Thom Rainer: Surprising Insights Regarding Church Budgets and Salaries

collection plateLongtime readers know I am a fan of Thom Rainer’s work on church leadership. He recently posted an article “Six Surprising Insights Regarding Church Budgets and Salaries.”

Here’s his summary:

  1. Growing churches pay their pastors and staff slightly less than declining churches.
  2. Only two percent of the churches’ budgets are funded outside congregational giving.
  3. One third of the churches increased the outsourcing of staff over the past five years.
  4. Overall church staffing costs have declined to 49 percent of the budget.
  5. The attendance-to-staff ratio is 76:1.
  6. About 81 percent of churches limit visibility of specific salaries to a board, a subcommittee, or senior staff.

Let’s think about these for a moment.

  1. Growing churches pay their pastors and staff slightly less than declining churches.

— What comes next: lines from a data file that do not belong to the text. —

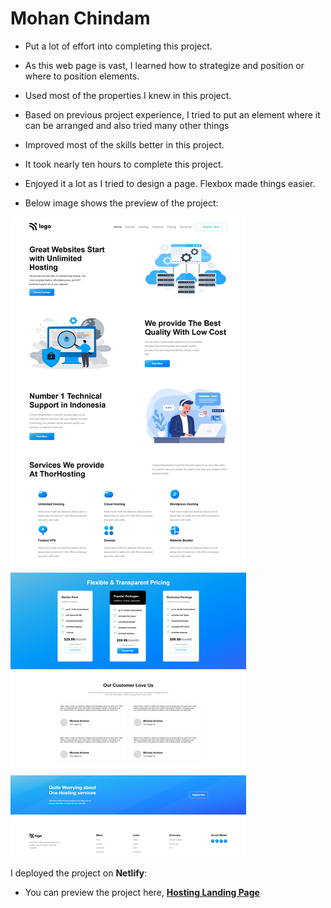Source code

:# Mohan Chindam

- Put a lot of effort into completing this project.
- As this web page is vast, I learned how to strategize and position or where to position elements.
- Used most of the properties I knew in this project. 
- Based on previous project experience, I tried to put an element where it can be arranged and also tried many other things
- Improved most of the skills better in this project.
- It took nearly ten hours to complete this project.
- Enjoyed it a lot as I tried to design a page. Flexbox made things easier.

- Below image shows the preview of the project:

![Project-11 Preview](./Project-11.png)

I deployed the project on **Netlify**:
- You can preview the project here, [**Hosting Landing Page**]()





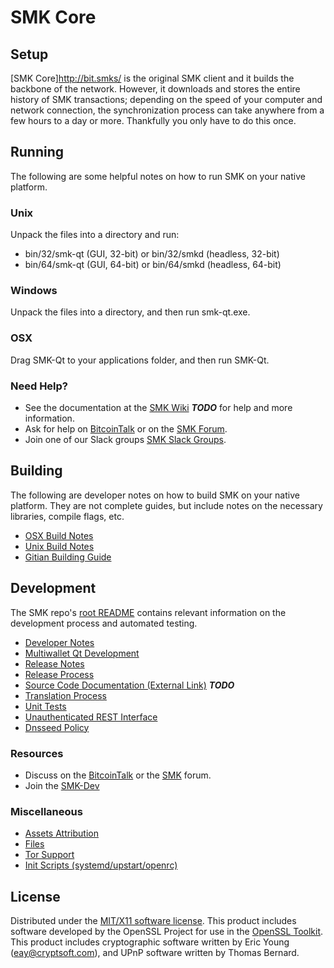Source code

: SMK Core
=====================

Setup
---------------------
[SMK Core]http://bit.smks/ is the original SMK client and it builds the backbone of the network. However, it downloads and stores the entire history of SMK transactions; depending on the speed of your computer and network connection, the synchronization process can take anywhere from a few hours to a day or more. Thankfully you only have to do this once.

Running
---------------------
The following are some helpful notes on how to run SMK on your native platform.

### Unix

Unpack the files into a directory and run:

- bin/32/smk-qt (GUI, 32-bit) or bin/32/smkd (headless, 32-bit)
- bin/64/smk-qt (GUI, 64-bit) or bin/64/smkd (headless, 64-bit)

### Windows

Unpack the files into a directory, and then run smk-qt.exe.

### OSX

Drag SMK-Qt to your applications folder, and then run SMK-Qt.

### Need Help?

* See the documentation at the [SMK Wiki](https://en.bitcoin.it/wiki/Main_Page) ***TODO***
for help and more information.
* Ask for help on [BitcoinTalk](https://bitcointalk.org/index.php?topic=1604893.0) or on the [SMK Forum](https://google.forum.com/).
* Join one of our Slack groups [SMK Slack Groups](https://google.slack.com/).

Building
---------------------
The following are developer notes on how to build SMK on your native platform. They are not complete guides, but include notes on the necessary libraries, compile flags, etc.

- [OSX Build Notes](build-osx.md)
- [Unix Build Notes](build-unix.md)
- [Gitian Building Guide](gitian-building.md)

Development
---------------------
The SMK repo's [root README](https://github.com/SMKCRYPTO/SMK/blob/master/README.md) contains relevant information on the development process and automated testing.

- [Developer Notes](developer-notes.md)
- [Multiwallet Qt Development](multiwallet-qt.md)
- [Release Notes](release-notes.md)
- [Release Process](release-process.md)
- [Source Code Documentation (External Link)](https://dev.visucore.com/bitcoin/doxygen/) ***TODO***
- [Translation Process](translation_process.md)
- [Unit Tests](unit-tests.md)
- [Unauthenticated REST Interface](REST-interface.md)
- [Dnsseed Policy](dnsseed-policy.md)

### Resources

* Discuss on the [BitcoinTalk](https://bitcointalk.org/index.php?topic=1604893.0) or the [SMK](https://google.forum.com/) forum.
* Join the [SMK-Dev](https://google.slack.com/) 

### Miscellaneous
- [Assets Attribution](assets-attribution.md)
- [Files](files.md)
- [Tor Support](tor.md)
- [Init Scripts (systemd/upstart/openrc)](init.md)

License
---------------------
Distributed under the [MIT/X11 software license](http://www.opensource.org/licenses/mit-license.php).
This product includes software developed by the OpenSSL Project for use in the [OpenSSL Toolkit](https://www.openssl.org/). This product includes
cryptographic software written by Eric Young ([eay@cryptsoft.com](mailto:eay@cryptsoft.com)), and UPnP software written by Thomas Bernard.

Sorry, but this doesn’t mean you grow by cutting your staff’s pay. Rather, my guess is that growing churches have other budget priorities. They have to pay for meals for the poor, wells being dug, new classrooms, new classroom chairs, new AV equipment, etc. Stable, plateaued churches have all that stuff, likely aren’t as focused on outside ministry, and they figure people are coming to hear the preacher (as opposed to coming to do ministry), and so they put their money on what drives attendance.

But it’s only a slight difference. Ministers will be excited to see a church growing and figure they’ll be rewarded down the road as money is invested in building the congregation. But growing a church is hard, stressful work. Be sure your staff feels appreciated and isn’t distracted by money worries.

2. Only two percent of the churches’ budgets are funded outside congregational giving.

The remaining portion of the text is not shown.